Thursday, July 16, 2009

Day Twenty Six - Change is in the Air?

A new movement is trying to break an old duopoly

AS IRAQ’S Kurds prepare to vote on July 25th for a regional assembly and a president, the buzzword is Goran, meaning change. It is also the name of a new movement that is trying to defeat—or at least to dent—the two parties that came into their own when the Kurds won self-rule in 1991, after the Americans and their allies chased Saddam Hussein out of Kuwait in the south and then prevented him from beating up the Kurds in the north. The elections promise to be the most hotly contested during the Kurds’ current golden era of autonomy. As Change’s campaign gathers pace, its name and logo, an orange candle on a dark-blue background, is emblazoned on buses, taxis, T-shirts, baseball caps and balloons. The movement is on a roll. Whether this translates into votes in a society where patronage and clan loyalties still largely hold sway is not yet clear.

Change says it wants to improve the lives of Kurds across the region. It castigates the corruption and cronyism of the two main parties: the Kurdistan Democratic Party (KDP), long a fief of the Barzani clan in the north and western parts of the region around Dohuk and Erbil; and the Patriotic Union of Kurdistan (PUK), run by the Talabani clan in Sulaymaniyah province to the east and in the disputed lands to the south around Kirkuk.

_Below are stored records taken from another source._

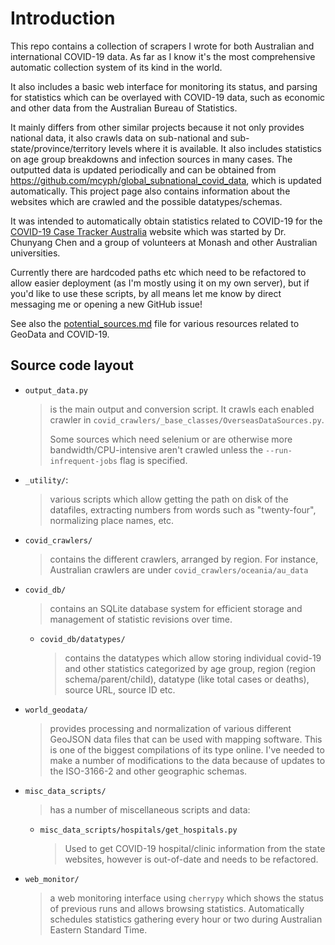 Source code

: # Introduction

This repo contains a collection of scrapers I wrote for both Australian and 
international COVID-19 data. As far as I know it's the most comprehensive 
automatic collection system of its kind in the world. 

It also includes a basic web interface for 
monitoring its status, and parsing for statistics which can be overlayed 
with COVID-19 data, such as economic and other data from the Australian 
Bureau of Statistics. 

It mainly differs from other similar projects because it not only provides national 
data, it also crawls data on sub-national and sub-state/province/territory 
levels where it is available. It also includes statistics on age group breakdowns 
and infection sources in many cases. The outputted data is updated periodically and 
can be obtained from https://github.com/mcyph/global_subnational_covid_data,
which is updated automatically. This project page also contains information 
about the websites which are crawled and the possible datatypes/schemas.  

It was intended to automatically obtain statistics related to COVID-19 for the 
[COVID-19 Case Tracker Australia](https://covid-19-au.com/) website which was 
started by Dr. Chunyang Chen and a group of volunteers at Monash and other 
Australian universities.

Currently there are hardcoded paths etc which need to be refactored to allow 
easier deployment (as I'm mostly using it on my own server), but if you'd like 
to use these scripts, by all means let me know by direct messaging me or opening 
a new GitHub issue! 

See also the [potential_sources.md](potential_sources.md) file for various 
resources related to GeoData and COVID-19.

## Source code layout

* `output_data.py` 
  > is the main output and conversion script. It crawls 
  > each enabled crawler in 
  > `covid_crawlers/_base_classes/OverseasDataSources.py`.
  >
  > Some sources which need selenium or are otherwise more 
  > bandwidth/CPU-intensive aren't crawled unless the 
  > `--run-infrequent-jobs` flag is specified.

* `_utility/`: 
  > various scripts which allow getting the path on disk of the 
  datafiles, extracting numbers from words such as "twenty-four", 
  normalizing place names, etc.

* `covid_crawlers/` 
  > contains the different crawlers, arranged by region.
  For instance, Australian crawlers are under `covid_crawlers/oceania/au_data`

* `covid_db/` 
  > contains an SQLite database system for efficient storage and 
   management of statistic revisions over time.

    * `covid_db/datatypes/` 
      > contains the datatypes which allow storing 
      individual covid-19 and other statistics categorized by age group,
      region (region schema/parent/child), datatype 
      (like total cases or deaths), source URL, source ID etc.

* `world_geodata/` 
  > provides processing and normalization of various different 
  GeoJSON data files that can be used with mapping software. 
  This is one of the biggest compilations of its type online. 
  I've needed to make a number of modifications to the data because of 
  updates to the ISO-3166-2 and other geographic schemas.

* `misc_data_scripts/` 
  > has a number of miscellaneous scripts and data:

    * `misc_data_scripts/hospitals/get_hospitals.py` 
      > Used to get COVID-19 hospital/clinic information 
        from the state websites, however is out-of-date and 
        needs to be refactored. 
  
* `web_monitor/` 
  > a web monitoring interface using `cherrypy` which 
  shows the status of previous runs and allows browsing statistics.
  Automatically schedules statistics gathering every hour or two 
  during Australian Eastern Standard Time.
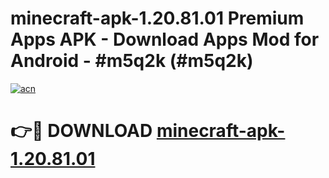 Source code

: # minecraft-apk-1.20.81.01 Premium Apps APK - Download Apps Mod for Android - #m5q2k (#m5q2k)

[![acn](https://github.com/user-attachments/assets/0f9c940e-d8b0-45ae-aac7-cd30a18b3e1c)](https://apps.libra.edu.pl/?title=minecraft-apk-1.20.81.01&ref=10FE)

# 👉🔴 DOWNLOAD [minecraft-apk-1.20.81.01](https://apps.libra.edu.pl/?title=minecraft-apk-1.20.81.01&ref=10FE) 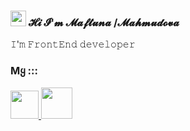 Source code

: ###  <img src="https://user-images.githubusercontent.com/99081177/154681249-5fc285a4-8c81-4998-b157-d96f46d57028.gif" width="25"/> 𝓗𝓲  𝓘'𝓶  𝓜𝓪𝓯𝓽𝓾𝓷𝓪 /𝓜𝓪𝓱𝓶𝓾𝓭𝓸𝓿𝓪

𝙸'𝚖 𝙵𝚛𝚘𝚗𝚝𝙴𝚗𝚍 𝚍𝚎𝚟𝚎𝚕𝚘𝚙𝚎𝚛

### Mყ :::
<a href="https://www.linkedin.com/in/oysha-bonu-52086a245/"><img src="https://www.pngkey.com/png/detail/14-146540_linkedin-no-brainer-simbolo-do-linkedin.png" width="45">  </a><a href="https://www.instagram.com/m_bona_/"><img src="https://demax.pro/wa-data/public/shop/products/89/65/106589/images/103174/103174.970.png" width="50px">  </a>


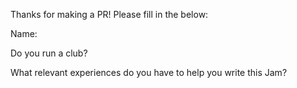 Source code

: Thanks for making a PR! Please fill in the below:

Name:

Do you run a club? 

What relevant experiences do you have to help you write this Jam?
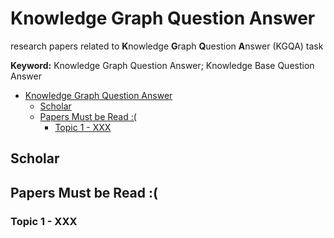 # Knowledge Graph Question Answer

research papers related to **K**nowledge **G**raph **Q**uestion **A**nswer (KGQA) task

**Keyword:** Knowledge Graph Question Answer; Knowledge Base Question Answer

- [Knowledge Graph Question Answer](#knowledge-graph-question-answer)
  - [Scholar](#scholar)
  - [Papers Must be Read :(](#papers-must-be-read-)
    - [Topic 1 - XXX](#topic-1---xxx)

## Scholar

## Papers Must be Read :(

### Topic 1 - XXX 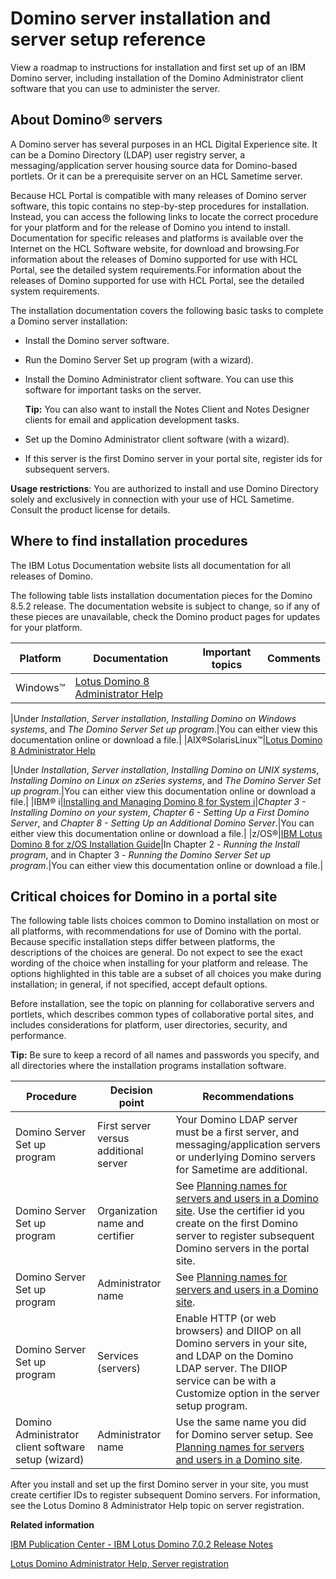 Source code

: # Domino server installation and server setup reference 

View a roadmap to instructions for installation and first set up of an IBM Domino server, including installation of the Domino Administrator client software that you can use to administer the server.

## About Domino® servers

A Domino server has several purposes in an HCL Digital Experience site. It can be a Domino Directory \(LDAP\) user registry server, a messaging/application server housing source data for Domino-based portlets. Or it can be a prerequisite server on an HCL Sametime server.

Because HCL Portal is compatible with many releases of Domino server software, this topic contains no step-by-step procedures for installation. Instead, you can access the following links to locate the correct procedure for your platform and for the release of Domino you intend to install. Documentation for specific releases and platforms is available over the Internet on the HCL Software website, for download and browsing.For information about the releases of Domino supported for use with HCL Portal, see the detailed system requirements.For information about the releases of Domino supported for use with HCL Portal, see the detailed system requirements.

The installation documentation covers the following basic tasks to complete a Domino server installation:

-   Install the Domino server software.
-   Run the Domino Server Set up program \(with a wizard\).
-   Install the Domino Administrator client software. You can use this software for important tasks on the server.

    **Tip:** You can also want to install the Notes Client and Notes Designer clients for email and application development tasks.

-   Set up the Domino Administrator client software \(with a wizard\).
-   If this server is the first Domino server in your portal site, register ids for subsequent servers.

**Usage restrictions**: You are authorized to install and use Domino Directory solely and exclusively in connection with your use of HCL Sametime. Consult the product license for details.

## Where to find installation procedures

The IBM Lotus Documentation website lists all documentation for all releases of Domino.

The following table lists installation documentation pieces for the Domino 8.5.2 release. The documentation website is subject to change, so if any of these pieces are unavailable, check the Domino product pages for updates for your platform.

|Platform|Documentation|Important topics|Comments|
|--------|-------------|----------------|--------|
|Windows™|[Lotus Domino 8 Administrator Help](https://help.hcltechsw.com/caa/1.0.1/topics/appacc_dom_reqs_r.html)

|Under *Installation*, *Server installation*, *Installing Domino on Windows systems*, and *The Domino Server Set up program*.|You can either view this documentation online or download a file.|
|AIX®SolarisLinux™|[Lotus Domino 8 Administrator Help](https://help.hcltechsw.com/caa/1.0.1/topics/appacc_dom_reqs_r.html)

|Under *Installation*, *Server installation*, *Installing Domino on UNIX systems*, *Installing Domino on Linux on zSeries systems*, and *The Domino Server Set up program*.|You can either view this documentation online or download a file.|
|IBM® i|[Installing and Managing Domino 8 for System i](https://help.hcltechsw.com/caa/1.0.1/topics/appacc_dom_reqs_r.html)|*Chapter 3 - Installing Domino on your system*, *Chapter 6 - Setting Up a First Domino Server*, and *Chapter 8 - Setting Up an Additional Domino Server*.|You can either view this documentation online or download a file.|
|z/OS®|[IBM Lotus Domino 8 for z/OS Installation Guide](https://help.hcltechsw.com/caa/1.0.1/topics/appacc_dom_reqs_r.html)|In Chapter 2 - *Running the Install program*, and in Chapter 3 - *Running the Domino Server Set up program*.|You can either view this documentation online or download a file.|

## Critical choices for Domino in a portal site

The following table lists choices common to Domino installation on most or all platforms, with recommendations for use of Domino with the portal. Because specific installation steps differ between platforms, the descriptions of the choices are general. Do not expect to see the exact wording of the choice when installing for your platform and release. The options highlighted in this table are a subset of all choices you make during installation; in general, if not specified, accept default options.

Before installation, see the topic on planning for collaborative servers and portlets, which describes common types of collaborative portal sites, and includes considerations for platform, user directories, security, and performance.

**Tip:** Be sure to keep a record of all names and passwords you specify, and all directories where the installation programs installation software.

|Procedure|Decision point|Recommendations|
|---------|--------------|---------------|
|Domino Server Set up program|First server versus additional server|Your Domino LDAP server must be a first server, and messaging/application servers or underlying Domino servers for Sametime are additional.|
|Domino Server Set up program|Organization name and certifier|See [Planning names for servers and users in a Domino site](i_domi_c_identities.md). Use the certifier id you create on the first Domino server to register subsequent Domino servers in the portal site.|
|Domino Server Set up program|Administrator name|See [Planning names for servers and users in a Domino site](i_domi_c_identities.md).|
|Domino Server Set up program|Services \(servers\)|Enable HTTP \(or web browsers\) and DIIOP on all Domino servers in your site, and LDAP on the Domino LDAP server. The DIIOP service can be with a Customize option in the server setup program.|
|Domino Administrator client software setup \(wizard\)|Administrator name|Use the same name you did for Domino server setup. See [Planning names for servers and users in a Domino site](i_domi_c_identities.md).|

After you install and set up the first Domino server in your site, you must create certifier IDs to register subsequent Domino servers. For information, see the Lotus Domino 8 Administrator Help topic on server registration.

**Related information**  


[IBM Publication Center - IBM Lotus Domino 7.0.2 Release Notes](https://www-01.ibm.com/common/ssi/rep_ca/3/897/ENUS206-233/index.html)

[Lotus Domino Administrator Help, Server registration](https://help.hcltechsw.com/domino/10.0.1/admin/inst_dominoserverregistration_c.html)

Change also says the two established parties have done a poor job at defending Kurdish interests in the federal parliament in Baghdad. Kirkuk, the fiercely disputed city and province which the Kurds claim as theirs, is still in administrative limbo; the Arabs who run the national government in partnership with the KDP and PUK refuse to let it go or hold a promised referendum, though the Kurds control most of the area. Change says it agrees with its Kurdish rivals on territorial goals but would be better at achieving them.

The KDP and PUK, which were once deadly foes but have shared power for the past four years, are running for the region’s 111-seat assembly on a joint list. Also in the race is an odd alliance of moderate Islamist and secular parties. There are 24 lists in all, with 11 seats reserved for minorities such as Turkomans and Christians.

Change’s leader is Nawshirwan Mustafa, aged 65, who for many years played second fiddle in the PUK to Jalal Talabani, now Iraq’s national president. But two years ago Mr Mustafa broke away, saying that a KDP-PUK stranglehold over every aspect of life had bred corruption, cronyism and nepotism to the detriment of ordinary Kurds. A host of senior officials and thousands of PUK rank-and-file have followed Mr Mustafa; many have been expelled for sympathising with him.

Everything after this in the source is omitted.